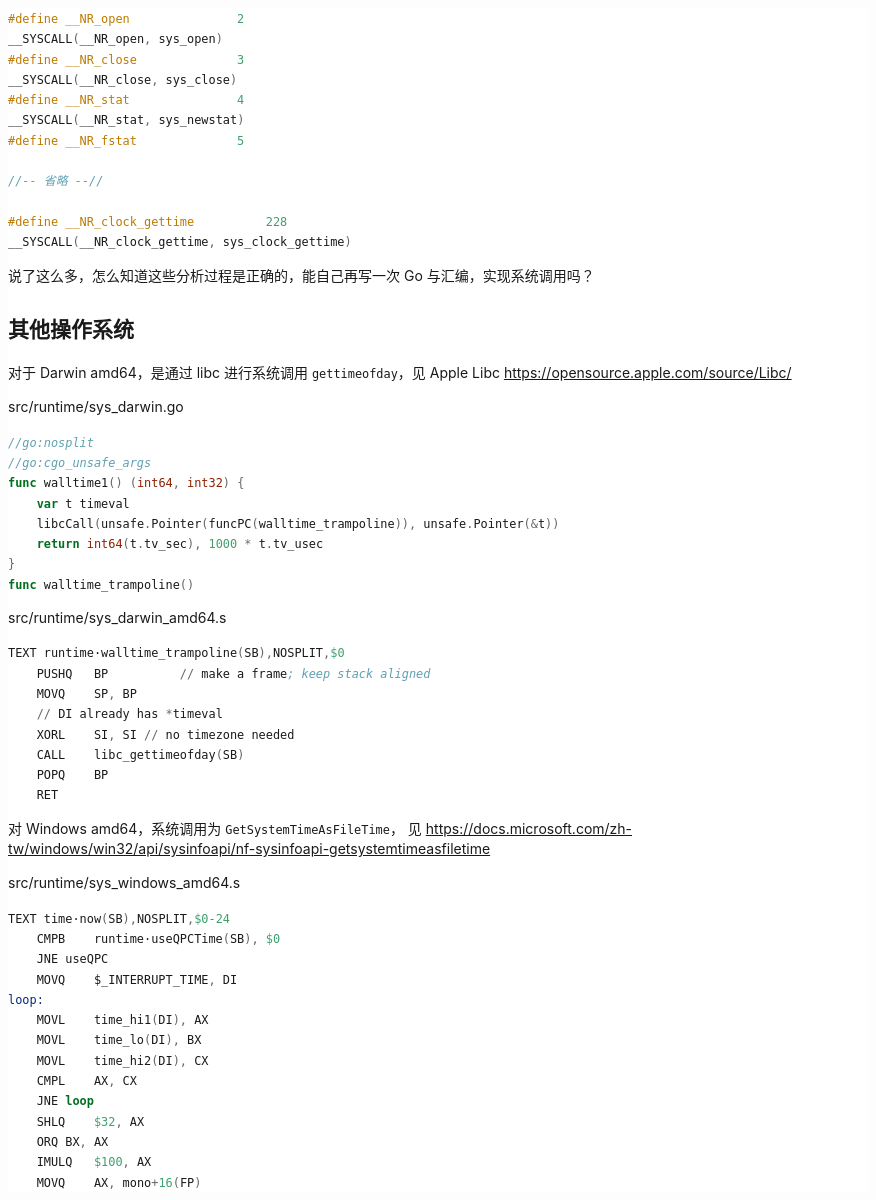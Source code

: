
 ```h
#define __NR_open				2
__SYSCALL(__NR_open, sys_open)
#define __NR_close				3
__SYSCALL(__NR_close, sys_close)
#define __NR_stat				4
__SYSCALL(__NR_stat, sys_newstat)
#define __NR_fstat				5

//-- 省略 --//

#define __NR_clock_gettime			228
__SYSCALL(__NR_clock_gettime, sys_clock_gettime)
```

说了这么多，怎么知道这些分析过程是正确的，能自己再写一次 Go 与汇编，实现系统调用吗？



其他操作系统
--------------------------------------------------------------------------------
对于 Darwin amd64，是通过 libc 进行系统调用 `gettimeofday`，见 Apple Libc https://opensource.apple.com/source/Libc/

src/runtime/sys_darwin.go
```go
//go:nosplit
//go:cgo_unsafe_args
func walltime1() (int64, int32) {
	var t timeval
	libcCall(unsafe.Pointer(funcPC(walltime_trampoline)), unsafe.Pointer(&t))
	return int64(t.tv_sec), 1000 * t.tv_usec
}
func walltime_trampoline()
```

src/runtime/sys_darwin_amd64.s
```s
TEXT runtime·walltime_trampoline(SB),NOSPLIT,$0
	PUSHQ	BP			// make a frame; keep stack aligned
	MOVQ	SP, BP
	// DI already has *timeval
	XORL	SI, SI // no timezone needed
	CALL	libc_gettimeofday(SB)
	POPQ	BP
	RET
```

对 Windows amd64，系统调用为 `GetSystemTimeAsFileTime`，
见 https://docs.microsoft.com/zh-tw/windows/win32/api/sysinfoapi/nf-sysinfoapi-getsystemtimeasfiletime

src/runtime/sys_windows_amd64.s
```s
TEXT time·now(SB),NOSPLIT,$0-24
	CMPB	runtime·useQPCTime(SB), $0
	JNE	useQPC
	MOVQ	$_INTERRUPT_TIME, DI
loop:
	MOVL	time_hi1(DI), AX
	MOVL	time_lo(DI), BX
	MOVL	time_hi2(DI), CX
	CMPL	AX, CX
	JNE	loop
	SHLQ	$32, AX
	ORQ	BX, AX
	IMULQ	$100, AX
	MOVQ	AX, mono+16(FP)
```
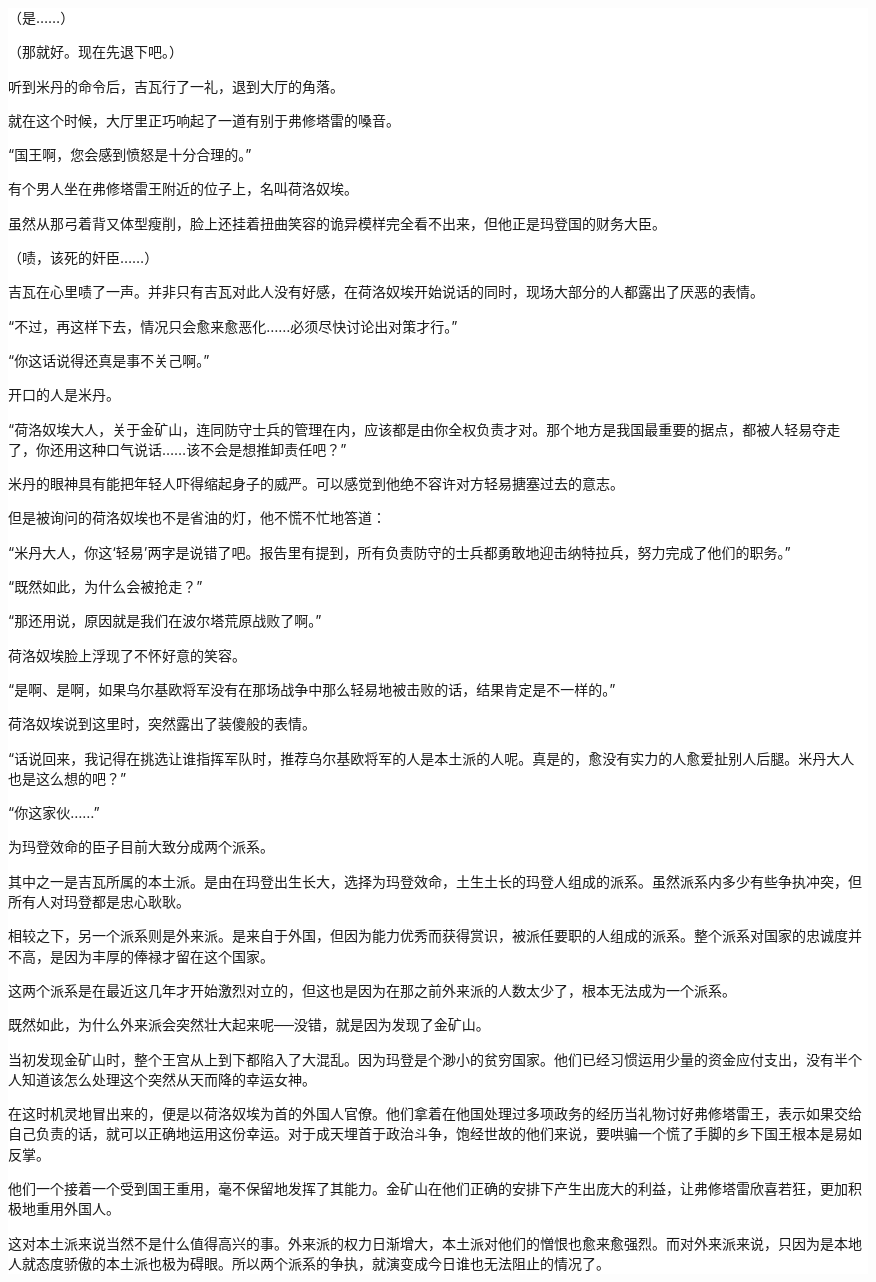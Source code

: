 （是……）

（那就好。现在先退下吧。）

听到米丹的命令后，吉瓦行了一礼，退到大厅的角落。

就在这个时候，大厅里正巧响起了一道有别于弗修塔雷的嗓音。

“国王啊，您会感到愤怒是十分合理的。”

有个男人坐在弗修塔雷王附近的位子上，名叫荷洛奴埃。

虽然从那弓着背又体型瘦削，脸上还挂着扭曲笑容的诡异模样完全看不出来，但他正是玛登国的财务大臣。

（啧，该死的奸臣……）

吉瓦在心里啧了一声。并非只有吉瓦对此人没有好感，在荷洛奴埃开始说话的同时，现场大部分的人都露出了厌恶的表情。

“不过，再这样下去，情况只会愈来愈恶化……必须尽快讨论出对策才行。”

“你这话说得还真是事不关己啊。”

开口的人是米丹。

“荷洛奴埃大人，关于金矿山，连同防守士兵的管理在内，应该都是由你全权负责才对。那个地方是我国最重要的据点，都被人轻易夺走了，你还用这种口气说话……该不会是想推卸责任吧？”

米丹的眼神具有能把年轻人吓得缩起身子的威严。可以感觉到他绝不容许对方轻易搪塞过去的意志。

但是被询问的荷洛奴埃也不是省油的灯，他不慌不忙地答道：

“米丹大人，你这‘轻易’两字是说错了吧。报告里有提到，所有负责防守的士兵都勇敢地迎击纳特拉兵，努力完成了他们的职务。”

“既然如此，为什么会被抢走？”

“那还用说，原因就是我们在波尔塔荒原战败了啊。”

荷洛奴埃脸上浮现了不怀好意的笑容。

“是啊、是啊，如果乌尔基欧将军没有在那场战争中那么轻易地被击败的话，结果肯定是不一样的。”

荷洛奴埃说到这里时，突然露出了装傻般的表情。

“话说回来，我记得在挑选让谁指挥军队时，推荐乌尔基欧将军的人是本土派的人呢。真是的，愈没有实力的人愈爱扯别人后腿。米丹大人也是这么想的吧？”

“你这家伙……”

为玛登效命的臣子目前大致分成两个派系。

其中之一是吉瓦所属的本土派。是由在玛登出生长大，选择为玛登效命，土生土长的玛登人组成的派系。虽然派系内多少有些争执冲突，但所有人对玛登都是忠心耿耿。

相较之下，另一个派系则是外来派。是来自于外国，但因为能力优秀而获得赏识，被派任要职的人组成的派系。整个派系对国家的忠诚度并不高，是因为丰厚的俸禄才留在这个国家。

这两个派系是在最近这几年才开始激烈对立的，但这也是因为在那之前外来派的人数太少了，根本无法成为一个派系。

既然如此，为什么外来派会突然壮大起来呢──没错，就是因为发现了金矿山。

当初发现金矿山时，整个王宫从上到下都陷入了大混乱。因为玛登是个渺小的贫穷国家。他们已经习惯运用少量的资金应付支出，没有半个人知道该怎么处理这个突然从天而降的幸运女神。

在这时机灵地冒出来的，便是以荷洛奴埃为首的外国人官僚。他们拿着在他国处理过多项政务的经历当礼物讨好弗修塔雷王，表示如果交给自己负责的话，就可以正确地运用这份幸运。对于成天埋首于政治斗争，饱经世故的他们来说，要哄骗一个慌了手脚的乡下国王根本是易如反掌。

他们一个接着一个受到国王重用，毫不保留地发挥了其能力。金矿山在他们正确的安排下产生出庞大的利益，让弗修塔雷欣喜若狂，更加积极地重用外国人。

这对本土派来说当然不是什么值得高兴的事。外来派的权力日渐增大，本土派对他们的憎恨也愈来愈强烈。而对外来派来说，只因为是本地人就态度骄傲的本土派也极为碍眼。所以两个派系的争执，就演变成今日谁也无法阻止的情况了。
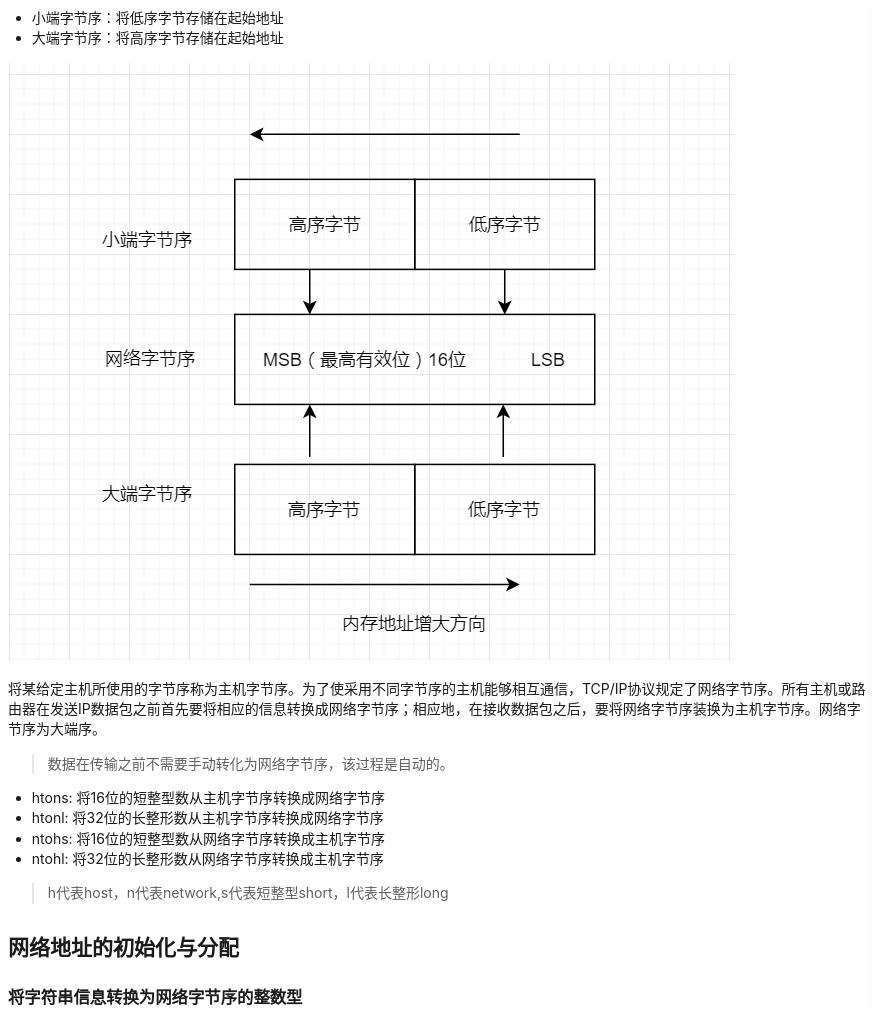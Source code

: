- 小端字节序：将低序字节存储在起始地址
- 大端字节序：将高序字节存储在起始地址

![小端字节序和大端字节序](/img/code/C%2B%2B/WinSocket/%E5%AD%97%E8%8A%82%E6%8E%92%E5%BA%8F.png)

将某给定主机所使用的字节序称为主机字节序。为了使采用不同字节序的主机能够相互通信，TCP/IP协议规定了网络字节序。所有主机或路由器在发送IP数据包之前首先要将相应的信息转换成网络字节序；相应地，在接收数据包之后，要将网络字节序装换为主机字节序。网络字节序为大端序。

> 数据在传输之前不需要手动转化为网络字节序，该过程是自动的。

- htons: 将16位的短整型数从主机字节序转换成网络字节序
- htonl: 将32位的长整形数从主机字节序转换成网络字节序
- ntohs: 将16位的短整型数从网络字节序转换成主机字节序
- ntohl: 将32位的长整形数从网络字节序转换成主机字节序

> h代表host，n代表network,s代表短整型short，l代表长整形long
> 


## 网络地址的初始化与分配

### 将字符串信息转换为网络字节序的整数型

> _What to work on_
With pictures omitted, repeat the entries above word for word from the line holding "src/runtime/sys_darwin_amd64.s" down to the line holding "他们一个接着一个受到国王重用", keeping both of those lines.

> _Output_
src/runtime/sys_darwin_amd64.s
```s
TEXT runtime·walltime_trampoline(SB),NOSPLIT,$0
	PUSHQ	BP			// make a frame; keep stack aligned
	MOVQ	SP, BP
	// DI already has *timeval
	XORL	SI, SI // no timezone needed
	CALL	libc_gettimeofday(SB)
	POPQ	BP
	RET
```

对 Windows amd64，系统调用为 `GetSystemTimeAsFileTime`，
见 https://docs.microsoft.com/zh-tw/windows/win32/api/sysinfoapi/nf-sysinfoapi-getsystemtimeasfiletime

src/runtime/sys_windows_amd64.s
```s
TEXT time·now(SB),NOSPLIT,$0-24
	CMPB	runtime·useQPCTime(SB), $0
	JNE	useQPC
	MOVQ	$_INTERRUPT_TIME, DI
loop:
	MOVL	time_hi1(DI), AX
	MOVL	time_lo(DI), BX
	MOVL	time_hi2(DI), CX
	CMPL	AX, CX
	JNE	loop
	SHLQ	$32, AX
	ORQ	BX, AX
	IMULQ	$100, AX
	MOVQ	AX, mono+16(FP)
```
Source code

: （是……）

（那就好。现在先退下吧。）

听到米丹的命令后，吉瓦行了一礼，退到大厅的角落。

就在这个时候，大厅里正巧响起了一道有别于弗修塔雷的嗓音。

“国王啊，您会感到愤怒是十分合理的。”

有个男人坐在弗修塔雷王附近的位子上，名叫荷洛奴埃。

虽然从那弓着背又体型瘦削，脸上还挂着扭曲笑容的诡异模样完全看不出来，但他正是玛登国的财务大臣。

（啧，该死的奸臣……）

吉瓦在心里啧了一声。并非只有吉瓦对此人没有好感，在荷洛奴埃开始说话的同时，现场大部分的人都露出了厌恶的表情。

“不过，再这样下去，情况只会愈来愈恶化……必须尽快讨论出对策才行。”

“你这话说得还真是事不关己啊。”

开口的人是米丹。

“荷洛奴埃大人，关于金矿山，连同防守士兵的管理在内，应该都是由你全权负责才对。那个地方是我国最重要的据点，都被人轻易夺走了，你还用这种口气说话……该不会是想推卸责任吧？”

米丹的眼神具有能把年轻人吓得缩起身子的威严。可以感觉到他绝不容许对方轻易搪塞过去的意志。

但是被询问的荷洛奴埃也不是省油的灯，他不慌不忙地答道：

“米丹大人，你这‘轻易’两字是说错了吧。报告里有提到，所有负责防守的士兵都勇敢地迎击纳特拉兵，努力完成了他们的职务。”

“既然如此，为什么会被抢走？”

“那还用说，原因就是我们在波尔塔荒原战败了啊。”

荷洛奴埃脸上浮现了不怀好意的笑容。

“是啊、是啊，如果乌尔基欧将军没有在那场战争中那么轻易地被击败的话，结果肯定是不一样的。”

荷洛奴埃说到这里时，突然露出了装傻般的表情。

“话说回来，我记得在挑选让谁指挥军队时，推荐乌尔基欧将军的人是本土派的人呢。真是的，愈没有实力的人愈爱扯别人后腿。米丹大人也是这么想的吧？”

“你这家伙……”

为玛登效命的臣子目前大致分成两个派系。

其中之一是吉瓦所属的本土派。是由在玛登出生长大，选择为玛登效命，土生土长的玛登人组成的派系。虽然派系内多少有些争执冲突，但所有人对玛登都是忠心耿耿。

相较之下，另一个派系则是外来派。是来自于外国，但因为能力优秀而获得赏识，被派任要职的人组成的派系。整个派系对国家的忠诚度并不高，是因为丰厚的俸禄才留在这个国家。

这两个派系是在最近这几年才开始激烈对立的，但这也是因为在那之前外来派的人数太少了，根本无法成为一个派系。

既然如此，为什么外来派会突然壮大起来呢──没错，就是因为发现了金矿山。

当初发现金矿山时，整个王宫从上到下都陷入了大混乱。因为玛登是个渺小的贫穷国家。他们已经习惯运用少量的资金应付支出，没有半个人知道该怎么处理这个突然从天而降的幸运女神。

在这时机灵地冒出来的，便是以荷洛奴埃为首的外国人官僚。他们拿着在他国处理过多项政务的经历当礼物讨好弗修塔雷王，表示如果交给自己负责的话，就可以正确地运用这份幸运。对于成天埋首于政治斗争，饱经世故的他们来说，要哄骗一个慌了手脚的乡下国王根本是易如反掌。

他们一个接着一个受到国王重用，毫不保留地发挥了其能力。金矿山在他们正确的安排下产生出庞大的利益，让弗修塔雷欣喜若狂，更加积极地重用外国人。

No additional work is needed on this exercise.